→ **Work instruction**
Only the text of the records below belongs in the answer, copied exactly, with pictures omitted.

Dataset items
....

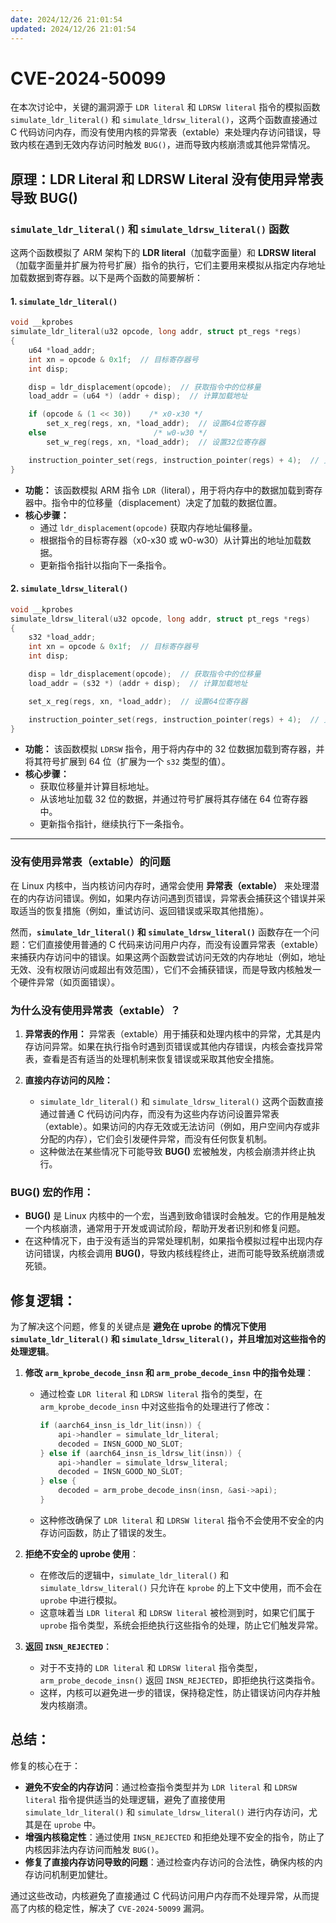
 ```yaml
---
date: 2024/12/26 21:01:54
updated: 2024/12/26 21:01:54
---
```


# CVE-2024-50099

在本次讨论中，关键的漏洞源于 `LDR literal` 和 `LDRSW literal` 指令的模拟函数 `simulate_ldr_literal()` 和 `simulate_ldrsw_literal()`，这两个函数直接通过 C 代码访问内存，而没有使用内核的异常表（extable）来处理内存访问错误，导致内核在遇到无效内存访问时触发 `BUG()`，进而导致内核崩溃或其他异常情况。

## **原理：LDR Literal 和 LDRSW Literal 没有使用异常表导致 BUG()**

### **`simulate_ldr_literal()` 和 `simulate_ldrsw_literal()` 函数**

这两个函数模拟了 ARM 架构下的 **LDR literal**（加载字面量）和 **LDRSW literal**（加载字面量并扩展为符号扩展）指令的执行，它们主要用来模拟从指定内存地址加载数据到寄存器。以下是两个函数的简要解析：

#### **1. `simulate_ldr_literal()`**
```c
void __kprobes
simulate_ldr_literal(u32 opcode, long addr, struct pt_regs *regs)
{
    u64 *load_addr;
    int xn = opcode & 0x1f;  // 目标寄存器号
    int disp;

    disp = ldr_displacement(opcode);  // 获取指令中的位移量
    load_addr = (u64 *) (addr + disp);  // 计算加载地址

    if (opcode & (1 << 30))    /* x0-x30 */
        set_x_reg(regs, xn, *load_addr);  // 设置64位寄存器
    else                        /* w0-w30 */
        set_w_reg(regs, xn, *load_addr);  // 设置32位寄存器

    instruction_pointer_set(regs, instruction_pointer(regs) + 4);  // 更新指令指针
}
```

- **功能：** 该函数模拟 ARM 指令 `LDR`（literal），用于将内存中的数据加载到寄存器中。指令中的位移量（displacement）决定了加载的数据位置。
- **核心步骤：**
  - 通过 `ldr_displacement(opcode)` 获取内存地址偏移量。
  - 根据指令的目标寄存器（x0-x30 或 w0-w30）从计算出的地址加载数据。
  - 更新指令指针以指向下一条指令。

#### **2. `simulate_ldrsw_literal()`**
```c
void __kprobes
simulate_ldrsw_literal(u32 opcode, long addr, struct pt_regs *regs)
{
    s32 *load_addr;
    int xn = opcode & 0x1f;  // 目标寄存器号
    int disp;

    disp = ldr_displacement(opcode);  // 获取指令中的位移量
    load_addr = (s32 *) (addr + disp);  // 计算加载地址

    set_x_reg(regs, xn, *load_addr);  // 设置64位寄存器

    instruction_pointer_set(regs, instruction_pointer(regs) + 4);  // 更新指令指针
}
```

- **功能：** 该函数模拟 `LDRSW` 指令，用于将内存中的 32 位数据加载到寄存器，并将其符号扩展到 64 位（扩展为一个 `s32` 类型的值）。
- **核心步骤：**
  - 获取位移量并计算目标地址。
  - 从该地址加载 32 位的数据，并通过符号扩展将其存储在 64 位寄存器中。
  - 更新指令指针，继续执行下一条指令。

---

### **没有使用异常表（extable）的问题**

在 Linux 内核中，当内核访问内存时，通常会使用 **异常表（extable）** 来处理潜在的内存访问错误。例如，如果内存访问遇到页错误，异常表会捕获这个错误并采取适当的恢复措施（例如，重试访问、返回错误或采取其他措施）。

然而，**`simulate_ldr_literal()` 和 `simulate_ldrsw_literal()`** 函数存在一个问题：它们直接使用普通的 C 代码来访问用户内存，而没有设置异常表（extable）来捕获内存访问中的错误。如果这两个函数尝试访问无效的内存地址（例如，地址无效、没有权限访问或超出有效范围），它们不会捕获错误，而是导致内核触发一个硬件异常（如页面错误）。

### **为什么没有使用异常表（extable）？**

1. **异常表的作用：**
   异常表（extable）用于捕获和处理内核中的异常，尤其是内存访问异常。如果在执行指令时遇到页错误或其他内存错误，内核会查找异常表，查看是否有适当的处理机制来恢复错误或采取其他安全措施。

2. **直接内存访问的风险：**
   - `simulate_ldr_literal()` 和 `simulate_ldrsw_literal()` 这两个函数直接通过普通 C 代码访问内存，而没有为这些内存访问设置异常表（extable）。如果访问的内存无效或无法访问（例如，用户空间内存或非分配的内存），它们会引发硬件异常，而没有任何恢复机制。
   - 这种做法在某些情况下可能导致 **BUG()** 宏被触发，内核会崩溃并终止执行。

### **BUG() 宏的作用：**

- **BUG()** 是 Linux 内核中的一个宏，当遇到致命错误时会触发。它的作用是触发一个内核崩溃，通常用于开发或调试阶段，帮助开发者识别和修复问题。
- 在这种情况下，由于没有适当的异常处理机制，如果指令模拟过程中出现内存访问错误，内核会调用 **BUG()**，导致内核线程终止，进而可能导致系统崩溃或死锁。

## **修复逻辑：**
为了解决这个问题，修复的关键点是 **避免在 uprobe 的情况下使用 `simulate_ldr_literal()` 和 `simulate_ldrsw_literal()`，并且增加对这些指令的处理逻辑**。

1. **修改 `arm_kprobe_decode_insn` 和 `arm_probe_decode_insn` 中的指令处理**：
   - 通过检查 `LDR literal` 和 `LDRSW literal` 指令的类型，在 `arm_kprobe_decode_insn` 中对这些指令的处理进行了修改：
     ```c
     if (aarch64_insn_is_ldr_lit(insn)) {
         api->handler = simulate_ldr_literal;
         decoded = INSN_GOOD_NO_SLOT;
     } else if (aarch64_insn_is_ldrsw_lit(insn)) {
         api->handler = simulate_ldrsw_literal;
         decoded = INSN_GOOD_NO_SLOT;
     } else {
         decoded = arm_probe_decode_insn(insn, &asi->api);
     }
     ```
   - 这种修改确保了 `LDR literal` 和 `LDRSW literal` 指令不会使用不安全的内存访问函数，防止了错误的发生。

2. **拒绝不安全的 uprobe 使用**：
   - 在修改后的逻辑中，`simulate_ldr_literal()` 和 `simulate_ldrsw_literal()` 只允许在 `kprobe` 的上下文中使用，而不会在 `uprobe` 中进行模拟。
   - 这意味着当 `LDR literal` 和 `LDRSW literal` 被检测到时，如果它们属于 `uprobe` 指令类型，系统会拒绝执行这些指令的处理，防止它们触发异常。

3. **返回 `INSN_REJECTED`**：
   - 对于不支持的 `LDR literal` 和 `LDRSW literal` 指令类型，`arm_probe_decode_insn()` 返回 `INSN_REJECTED`，即拒绝执行这类指令。
   - 这样，内核可以避免进一步的错误，保持稳定性，防止错误访问内存并触发内核崩溃。

## **总结**：
修复的核心在于：
- **避免不安全的内存访问**：通过检查指令类型并为 `LDR literal` 和 `LDRSW literal` 指令提供适当的处理逻辑，避免了直接使用 `simulate_ldr_literal()` 和 `simulate_ldrsw_literal()` 进行内存访问，尤其是在 `uprobe` 中。
- **增强内核稳定性**：通过使用 `INSN_REJECTED` 和拒绝处理不安全的指令，防止了内核因非法内存访问而触发 `BUG()`。
- **修复了直接内存访问导致的问题**：通过检查内存访问的合法性，确保内核的内存访问机制更加健壮。

通过这些改动，内核避免了直接通过 C 代码访问用户内存而不处理异常，从而提高了内核的稳定性，解决了 `CVE-2024-50099` 漏洞。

....

→ **Answer for the task**
 ```yaml
---
date: 2024/12/26 21:01:54
updated: 2024/12/26 21:01:54
---
```


# CVE-2024-50099

在本次讨论中，关键的漏洞源于 `LDR literal` 和 `LDRSW literal` 指令的模拟函数 `simulate_ldr_literal()` 和 `simulate_ldrsw_literal()`，这两个函数直接通过 C 代码访问内存，而没有使用内核的异常表（extable）来处理内存访问错误，导致内核在遇到无效内存访问时触发 `BUG()`，进而导致内核崩溃或其他异常情况。

## **原理：LDR Literal 和 LDRSW Literal 没有使用异常表导致 BUG()**

### **`simulate_ldr_literal()` 和 `simulate_ldrsw_literal()` 函数**

这两个函数模拟了 ARM 架构下的 **LDR literal**（加载字面量）和 **LDRSW literal**（加载字面量并扩展为符号扩展）指令的执行，它们主要用来模拟从指定内存地址加载数据到寄存器。以下是两个函数的简要解析：

#### **1. `simulate_ldr_literal()`**
```c
void __kprobes
simulate_ldr_literal(u32 opcode, long addr, struct pt_regs *regs)
{
    u64 *load_addr;
    int xn = opcode & 0x1f;  // 目标寄存器号
    int disp;

    disp = ldr_displacement(opcode);  // 获取指令中的位移量
    load_addr = (u64 *) (addr + disp);  // 计算加载地址

    if (opcode & (1 << 30))    /* x0-x30 */
        set_x_reg(regs, xn, *load_addr);  // 设置64位寄存器
    else                        /* w0-w30 */
        set_w_reg(regs, xn, *load_addr);  // 设置32位寄存器

    instruction_pointer_set(regs, instruction_pointer(regs) + 4);  // 更新指令指针
}
```

- **功能：** 该函数模拟 ARM 指令 `LDR`（literal），用于将内存中的数据加载到寄存器中。指令中的位移量（displacement）决定了加载的数据位置。
- **核心步骤：**
  - 通过 `ldr_displacement(opcode)` 获取内存地址偏移量。
  - 根据指令的目标寄存器（x0-x30 或 w0-w30）从计算出的地址加载数据。
  - 更新指令指针以指向下一条指令。

#### **2. `simulate_ldrsw_literal()`**
```c
void __kprobes
simulate_ldrsw_literal(u32 opcode, long addr, struct pt_regs *regs)
{
    s32 *load_addr;
    int xn = opcode & 0x1f;  // 目标寄存器号
    int disp;

    disp = ldr_displacement(opcode);  // 获取指令中的位移量
    load_addr = (s32 *) (addr + disp);  // 计算加载地址

    set_x_reg(regs, xn, *load_addr);  // 设置64位寄存器

    instruction_pointer_set(regs, instruction_pointer(regs) + 4);  // 更新指令指针
}
```

- **功能：** 该函数模拟 `LDRSW` 指令，用于将内存中的 32 位数据加载到寄存器，并将其符号扩展到 64 位（扩展为一个 `s32` 类型的值）。
- **核心步骤：**
  - 获取位移量并计算目标地址。
  - 从该地址加载 32 位的数据，并通过符号扩展将其存储在 64 位寄存器中。
  - 更新指令指针，继续执行下一条指令。

---

### **没有使用异常表（extable）的问题**

在 Linux 内核中，当内核访问内存时，通常会使用 **异常表（extable）** 来处理潜在的内存访问错误。例如，如果内存访问遇到页错误，异常表会捕获这个错误并采取适当的恢复措施（例如，重试访问、返回错误或采取其他措施）。

然而，**`simulate_ldr_literal()` 和 `simulate_ldrsw_literal()`** 函数存在一个问题：它们直接使用普通的 C 代码来访问用户内存，而没有设置异常表（extable）来捕获内存访问中的错误。如果这两个函数尝试访问无效的内存地址（例如，地址无效、没有权限访问或超出有效范围），它们不会捕获错误，而是导致内核触发一个硬件异常（如页面错误）。

### **为什么没有使用异常表（extable）？**

1. **异常表的作用：**
   异常表（extable）用于捕获和处理内核中的异常，尤其是内存访问异常。如果在执行指令时遇到页错误或其他内存错误，内核会查找异常表，查看是否有适当的处理机制来恢复错误或采取其他安全措施。

2. **直接内存访问的风险：**
   - `simulate_ldr_literal()` 和 `simulate_ldrsw_literal()` 这两个函数直接通过普通 C 代码访问内存，而没有为这些内存访问设置异常表（extable）。如果访问的内存无效或无法访问（例如，用户空间内存或非分配的内存），它们会引发硬件异常，而没有任何恢复机制。
   - 这种做法在某些情况下可能导致 **BUG()** 宏被触发，内核会崩溃并终止执行。

### **BUG() 宏的作用：**

- **BUG()** 是 Linux 内核中的一个宏，当遇到致命错误时会触发。它的作用是触发一个内核崩溃，通常用于开发或调试阶段，帮助开发者识别和修复问题。
- 在这种情况下，由于没有适当的异常处理机制，如果指令模拟过程中出现内存访问错误，内核会调用 **BUG()**，导致内核线程终止，进而可能导致系统崩溃或死锁。

## **修复逻辑：**
为了解决这个问题，修复的关键点是 **避免在 uprobe 的情况下使用 `simulate_ldr_literal()` 和 `simulate_ldrsw_literal()`，并且增加对这些指令的处理逻辑**。

1. **修改 `arm_kprobe_decode_insn` 和 `arm_probe_decode_insn` 中的指令处理**：
   - 通过检查 `LDR literal` 和 `LDRSW literal` 指令的类型，在 `arm_kprobe_decode_insn` 中对这些指令的处理进行了修改：
     ```c
     if (aarch64_insn_is_ldr_lit(insn)) {
         api->handler = simulate_ldr_literal;
         decoded = INSN_GOOD_NO_SLOT;
     } else if (aarch64_insn_is_ldrsw_lit(insn)) {
         api->handler = simulate_ldrsw_literal;
         decoded = INSN_GOOD_NO_SLOT;
     } else {
         decoded = arm_probe_decode_insn(insn, &asi->api);
     }
     ```
   - 这种修改确保了 `LDR literal` 和 `LDRSW literal` 指令不会使用不安全的内存访问函数，防止了错误的发生。

2. **拒绝不安全的 uprobe 使用**：
   - 在修改后的逻辑中，`simulate_ldr_literal()` 和 `simulate_ldrsw_literal()` 只允许在 `kprobe` 的上下文中使用，而不会在 `uprobe` 中进行模拟。
   - 这意味着当 `LDR literal` 和 `LDRSW literal` 被检测到时，如果它们属于 `uprobe` 指令类型，系统会拒绝执行这些指令的处理，防止它们触发异常。

3. **返回 `INSN_REJECTED`**：
   - 对于不支持的 `LDR literal` 和 `LDRSW literal` 指令类型，`arm_probe_decode_insn()` 返回 `INSN_REJECTED`，即拒绝执行这类指令。
   - 这样，内核可以避免进一步的错误，保持稳定性，防止错误访问内存并触发内核崩溃。

## **总结**：
修复的核心在于：
- **避免不安全的内存访问**：通过检查指令类型并为 `LDR literal` 和 `LDRSW literal` 指令提供适当的处理逻辑，避免了直接使用 `simulate_ldr_literal()` 和 `simulate_ldrsw_literal()` 进行内存访问，尤其是在 `uprobe` 中。
- **增强内核稳定性**：通过使用 `INSN_REJECTED` 和拒绝处理不安全的指令，防止了内核因非法内存访问而触发 `BUG()`。
- **修复了直接内存访问导致的问题**：通过检查内存访问的合法性，确保内核的内存访问机制更加健壮。

通过这些改动，内核避免了直接通过 C 代码访问用户内存而不处理异常，从而提高了内核的稳定性，解决了 `CVE-2024-50099` 漏洞。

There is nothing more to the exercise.